Immigration en situation de crise

Quand les gens pensent à l'ouverture des frontières, ils imaginent des foules de gens dans leur salle à manger ou leur jardin. Dans des moments de crise, cela peut effectivement arriver.

Une des participantes à notre congrès a vécu cette situation dans les années récentes. Kozeta Cuadari, Albanaise, a accueilli des douzaines de réfugiés chez elle, les nourrissant et les soignant à ses frais pendant la guerre du Kosovo.

Pour moi, Kozeta est une grande héroïne humanitaire. Et je trouve qu'il y a eu une piquante ironie dans le fait qu'un fonctionnaire, retranché dans son petit bureau, a eu l'autorité de refuser son visa d'entrée en France, nécessaire à sa participation à notre congrès.
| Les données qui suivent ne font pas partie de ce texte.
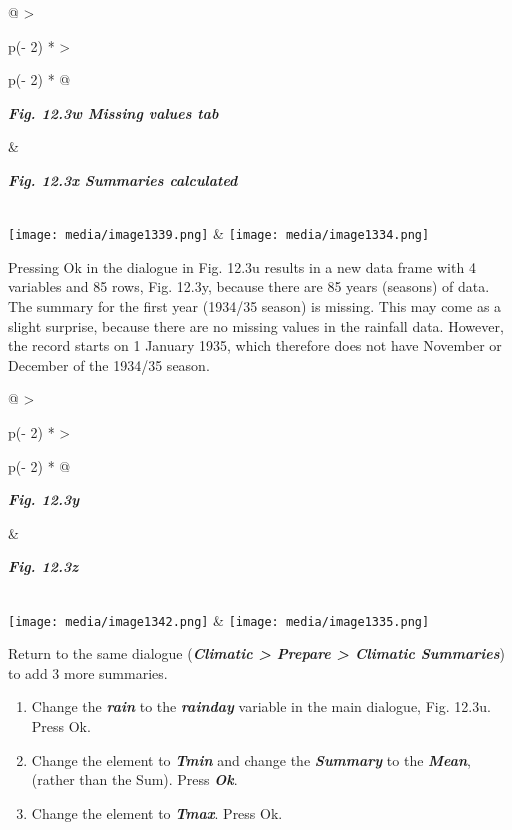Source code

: \documentclass[
  letterpaper,
  DIV=11,
  numbers=noendperiod]{scrreprt}
\begin{document}
\begin{longtable}[]{@{}
  >{\raggedright\arraybackslash}p{(\columnwidth - 2\tabcolsep) * }
  >{\raggedright\arraybackslash}p{(\columnwidth - 2\tabcolsep) * }@{}}
\toprule\noalign{}
\begin{minipage}[b]{\linewidth}\raggedright
\textbf{\emph{Fig. 12.3w Missing values tab}}
\end{minipage} & \begin{minipage}[b]{\linewidth}\raggedright
\textbf{\emph{Fig. 12.3x Summaries calculated}}
\end{minipage} \\
\midrule\noalign{}
\endhead
\bottomrule\noalign{}
\endlastfoot
\texttt{[image: media/image1339.png]}
&
\texttt{[image: media/image1334.png]} \\
\end{longtable}

Pressing Ok in the dialogue in Fig. 12.3u results in a new data frame
with 4 variables and 85 rows, Fig. 12.3y, because there are 85 years
(seasons) of data. The summary for the first year (1934/35 season) is
missing. This may come as a slight surprise, because there are no
missing values in the rainfall data. However, the record starts on 1
January 1935, which therefore does not have November or December of the
1934/35 season.

\begin{longtable}[]{@{}
  >{\raggedright\arraybackslash}p{(\columnwidth - 2\tabcolsep) * }
  >{\raggedright\arraybackslash}p{(\columnwidth - 2\tabcolsep) * }@{}}
\toprule\noalign{}
\begin{minipage}[b]{\linewidth}\raggedright
\textbf{\emph{Fig. 12.3y}}
\end{minipage} & \begin{minipage}[b]{\linewidth}\raggedright
\textbf{\emph{Fig. 12.3z}}
\end{minipage} \\
\midrule\noalign{}
\endhead
\bottomrule\noalign{}
\endlastfoot
\texttt{[image: media/image1342.png]} &
\texttt{[image: media/image1335.png]} \\
\end{longtable}

Return to the same dialogue (\textbf{\emph{Climatic \textgreater{}
Prepare \textgreater{} Climatic Summaries}}) to add 3 more summaries.

\begin{enumerate}
\def\labelenumi{\alph{enumi})}
\item
  Change the \textbf{\emph{rain}} to the \textbf{\emph{rainday}}
  variable in the main dialogue, Fig. 12.3u. Press Ok.
\item
  Change the element to \textbf{\emph{Tmin}} and change the
  \textbf{\emph{Summary}} to the \textbf{\emph{Mean}}, (rather than the
  Sum). Press \textbf{\emph{Ok}}.
\item
  Change the element to \textbf{\emph{Tmax}}. Press Ok.
\end{enumerate}
\end{document}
Je crois que la plupart d'entre nous, ainsi que des millions d'autres personnes agissant indépendamment, ou à travers des églises, des organisations charitables ou philanthropiques, sommes prêts à nous dépenser en cas de crise. Et nous sommes d'autant plus prêts à le faire que nous sommes proches des gens en difficulté. Mais les gouvernements s'emploient à nous masquer ces détresses, gardant ces réfugiés loin de nous, hors de vue, là où leurs souffrances sont invisibles.

Bien, parfait , voilà pour les temps de crise ! Mais que faire des immigrants en dehors de ces périodes ? Où va-t-on les fourrer ? Dans quel espace ?

Y a-t-il assez d'espace ?

On connaît Hong-Kong comme l'un des endroits les plus bondés à la surface de la terre avec 17.500 habitants par mile carré (6800 hab/km2). Cependant, peu de gens sont conscients que la densité humaine et les conditions de vie qui lui sont liées, le sont parce que 40% des terrains sont réservés par le gouvernement aux parcs publics, où les gens n'ont pas le droit d'habiter !

Même chose à Hawaï. Il n'y a pas de pénurie de terrain, mais il y a un manque d'autorisation d'usage par les politiques. Dans tout l'Archipel hawaïen, seuls 4% des terres peuvent être utilisés pour un usage de commerce ou d'habitation par décision du gouvernement. Il y aurait plein d'espace pour accueillir des nouveaux-venus sur ces petites îles du Pacifique si seulement il voulait bien ne pas s'en mêler.

En fait, si les citoyens d'Hawaï étaient d'accord pour accepter une densité d'un tiers de celle d'Hong Kong, tous les réfugiés du monde existant actuellement pourraient vivre sur l'Archipel hawaïen, même en réservant 40% des terres comme parcs publics. Si ces gens étaient autorisés à cultiver les zones des ex-plantations de sucre qui furent abandonnées parce que les sociétés américaines n'étaient pas compétitives, il ne fait aucun doute que les actifs nouveaux-venus chinois, vietnamiens et philippins apporteraient l'abondance à ces terres sans un sou de subvention gouvernementale.

Hong Kong appartient désormais à la République Populaire de Chine, et est encore classé comme l'économie la plus libre du monde. Ainsi, Hong Kong, ville passionnante et vibrante, continue à se développer.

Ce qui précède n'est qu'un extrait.